This recipe is particularly special to me because it was my grandmother’s recipe and one of just a few I’ll be able to share. As it is, I’ve had this passed on to me by my mother and my aunt, because I wasn’t into cooking when my grandmother was alive and I didn’t learn her recipes from her directly. Although my mother and aunt learned to cook from her, they’ve made many dishes their own with tweaks along the way, and it’s hard to remember how she did things originally. But her pickled chilies and shallots were so loved by all that we try to get as close to recreating her recipe as we can. Somehow hers still tastes better in my memory, although we don’t think we’re doing anything differently.

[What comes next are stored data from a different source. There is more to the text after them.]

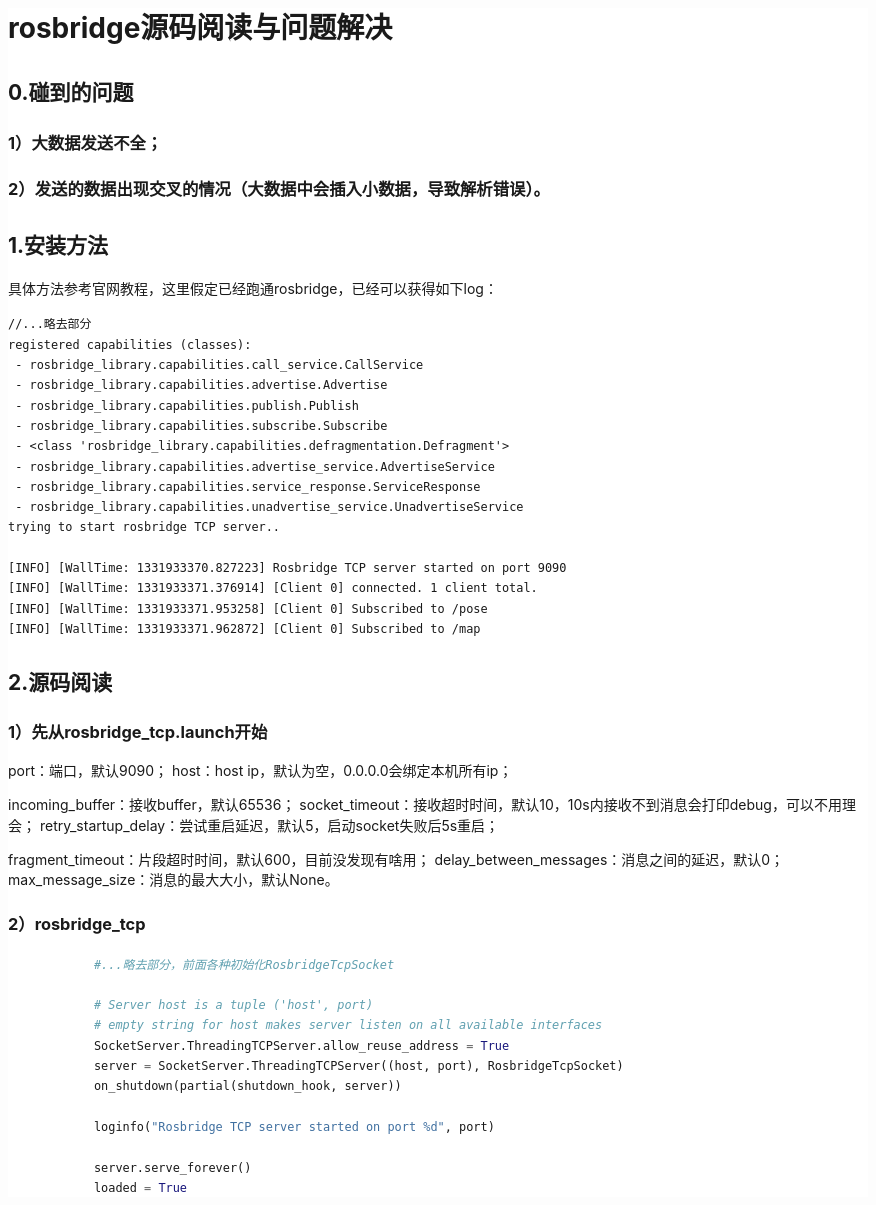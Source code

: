 # rosbridge源码阅读与问题解决



## 0.碰到的问题

### 1）大数据发送不全；

### 2）发送的数据出现交叉的情况（大数据中会插入小数据，导致解析错误）。

## 1.安装方法

具体方法参考官网教程，这里假定已经跑通rosbridge，已经可以获得如下log：

```shell
//...略去部分
registered capabilities (classes):
 - rosbridge_library.capabilities.call_service.CallService
 - rosbridge_library.capabilities.advertise.Advertise
 - rosbridge_library.capabilities.publish.Publish
 - rosbridge_library.capabilities.subscribe.Subscribe
 - <class 'rosbridge_library.capabilities.defragmentation.Defragment'>
 - rosbridge_library.capabilities.advertise_service.AdvertiseService
 - rosbridge_library.capabilities.service_response.ServiceResponse
 - rosbridge_library.capabilities.unadvertise_service.UnadvertiseService
trying to start rosbridge TCP server..

[INFO] [WallTime: 1331933370.827223] Rosbridge TCP server started on port 9090
[INFO] [WallTime: 1331933371.376914] [Client 0] connected. 1 client total.
[INFO] [WallTime: 1331933371.953258] [Client 0] Subscribed to /pose
[INFO] [WallTime: 1331933371.962872] [Client 0] Subscribed to /map
```



## 2.源码阅读

### 1）先从rosbridge_tcp.launch开始

port：端口，默认9090；
host：host ip，默认为空，0.0.0.0会绑定本机所有ip；

incoming_buffer：接收buffer，默认65536；
socket_timeout：接收超时时间，默认10，10s内接收不到消息会打印debug，可以不用理会；
retry_startup_delay：尝试重启延迟，默认5，启动socket失败后5s重启；

fragment_timeout：片段超时时间，默认600，目前没发现有啥用；
delay_between_messages：消息之间的延迟，默认0；
max_message_size：消息的最大大小，默认None。

### 2）rosbridge_tcp
```python
            #...略去部分，前面各种初始化RosbridgeTcpSocket
    
    		# Server host is a tuple ('host', port)
            # empty string for host makes server listen on all available interfaces
            SocketServer.ThreadingTCPServer.allow_reuse_address = True
            server = SocketServer.ThreadingTCPServer((host, port), RosbridgeTcpSocket)
            on_shutdown(partial(shutdown_hook, server))

            loginfo("Rosbridge TCP server started on port %d", port)

            server.serve_forever()
            loaded = True
```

As with most pickle recipes, there’s really nothing to this one except to make the brine and let time, salt and acid do their work. And to be diligent about keeping everything very clean. My family goes through a small batch quickly whenever it’s on hand, so they’ve never bothered to jar the pickle for long-term preservation. The instructions below do not include jarring so you can’t keep them indefinitely. On the other hand, you don’t need to wait that long to eat these either. They may taste better on day 6 but they taste pretty good even after a couple of hours in this brine. You can add other vegetables if you’d like—I remember the odd cauliflower florets or julienned carrots at times—and you could also sweeten the brine with a pinch of sugar, which is how my mother likes it. I like it without sugar, just how my grandmother made it, but again, I’m keen on making this recipe as if she was standing over me to teach me.
This tip, however, is mine: don’t touch the chilies after blanching them if you don’t have to. The recipe calls for splitting them down the middle which allows the brine to penetrate them and it also looks nice. But you have to handle lots of chilies firmly to do that and to avoid getting those vicious juices all over my fingers, I press the top of the chilies against the cutting board with the back of a fork and them cut them with a small, sharp knife. Sounds way fussier than it is, and one fingertip-to-eye error and you’ll know why it’s worth it to use caution.